Work instruction:
An exact copy of every record is needed, with all pictures omitted.

Data under study:
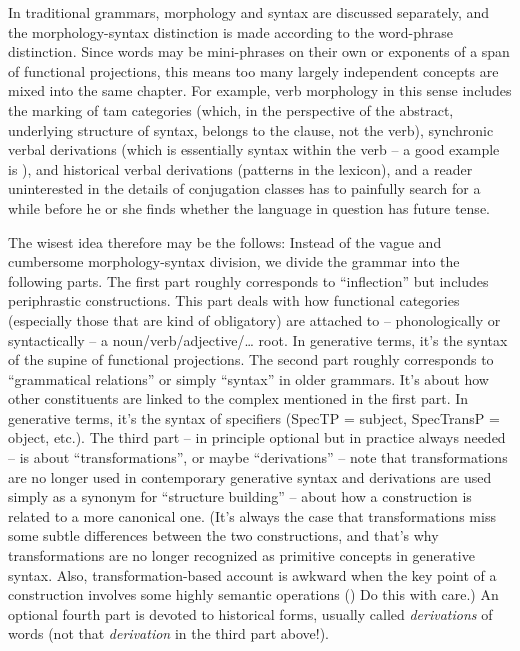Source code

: \documentclass[UTF8, a4paper, oneside, scheme=plain]{ctexrep}
\newcommand*{\term}[1]{\emph{#1}}
\begin{document}
In traditional grammars,
morphology and syntax are discussed separately,
and the morphology-syntax distinction is made according to the word-phrase distinction.
Since words may be mini-phrases on their own or exponents of a span of functional projections,
this means too many largely independent concepts are mixed into the same chapter.
For example, verb morphology in this sense includes 
the marking of \acs{tam} categories 
(which, in the perspective of the abstract, underlying structure of syntax, 
belongs to the clause, not the verb),
synchronic verbal derivations 
(which is essentially syntax within the verb -- a good example is \citet{de2019negation}),
and historical verbal derivations 
(patterns in the lexicon),
and a reader uninterested in the details of conjugation classes 
has to painfully search for a while before he or she finds 
whether the language in question has future tense.

The wisest idea therefore may be the follows:
Instead of the vague and cumbersome morphology-syntax division,
we divide the grammar into the following parts.
The first part roughly corresponds to ``inflection'' 
but includes periphrastic constructions.
This part deals with how functional categories 
(especially those that are kind of obligatory) are attached to 
-- phonologically or syntactically -- a noun/verb/adjective/\dots{} root.
In generative terms, it's the syntax of the supine of functional projections.
The second part roughly corresponds to ``grammatical relations''
or simply ``syntax'' in older grammars.
It's about how other constituents are linked to the complex mentioned in the first part.
In generative terms, it's the syntax of specifiers (SpecTP = subject, SpecTransP = object, etc.).
The third part -- in principle optional but in practice always needed -- 
is about ``transformations'', or maybe ``derivations'' 
-- note that transformations are no longer used in contemporary generative syntax 
and derivations are used simply as a synonym for ``structure building'' -- 
about how a construction is related to a more canonical one.
(It's always the case that transformations miss some subtle differences between the two constructions,
and that's why transformations are no longer recognized as primitive concepts in generative syntax.
Also, transformation-based account is awkward 
when the key point of a construction involves some highly semantic operations 
()
Do this with care.)
An optional fourth part is devoted to historical forms,
usually called \term{derivations} of words 
(not that \term{derivation} in the third part above!).
\end{document}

Reply to the exercise:
Source code

: \documentclass[UTF8, a4paper, oneside, scheme=plain]{ctexrep}
\newcommand*{\term}[1]{\emph{#1}}
\begin{document}
In traditional grammars,
morphology and syntax are discussed separately,
and the morphology-syntax distinction is made according to the word-phrase distinction.
Since words may be mini-phrases on their own or exponents of a span of functional projections,
this means too many largely independent concepts are mixed into the same chapter.
For example, verb morphology in this sense includes 
the marking of \acs{tam} categories 
(which, in the perspective of the abstract, underlying structure of syntax, 
belongs to the clause, not the verb),
synchronic verbal derivations 
(which is essentially syntax within the verb -- a good example is \citet{de2019negation}),
and historical verbal derivations 
(patterns in the lexicon),
and a reader uninterested in the details of conjugation classes 
has to painfully search for a while before he or she finds 
whether the language in question has future tense.

The wisest idea therefore may be the follows:
Instead of the vague and cumbersome morphology-syntax division,
we divide the grammar into the following parts.
The first part roughly corresponds to ``inflection'' 
but includes periphrastic constructions.
This part deals with how functional categories 
(especially those that are kind of obligatory) are attached to 
-- phonologically or syntactically -- a noun/verb/adjective/\dots{} root.
In generative terms, it's the syntax of the supine of functional projections.
The second part roughly corresponds to ``grammatical relations''
or simply ``syntax'' in older grammars.
It's about how other constituents are linked to the complex mentioned in the first part.
In generative terms, it's the syntax of specifiers (SpecTP = subject, SpecTransP = object, etc.).
The third part -- in principle optional but in practice always needed -- 
is about ``transformations'', or maybe ``derivations'' 
-- note that transformations are no longer used in contemporary generative syntax 
and derivations are used simply as a synonym for ``structure building'' -- 
about how a construction is related to a more canonical one.
(It's always the case that transformations miss some subtle differences between the two constructions,
and that's why transformations are no longer recognized as primitive concepts in generative syntax.
Also, transformation-based account is awkward 
when the key point of a construction involves some highly semantic operations 
()
Do this with care.)
An optional fourth part is devoted to historical forms,
usually called \term{derivations} of words 
(not that \term{derivation} in the third part above!).
\end{document}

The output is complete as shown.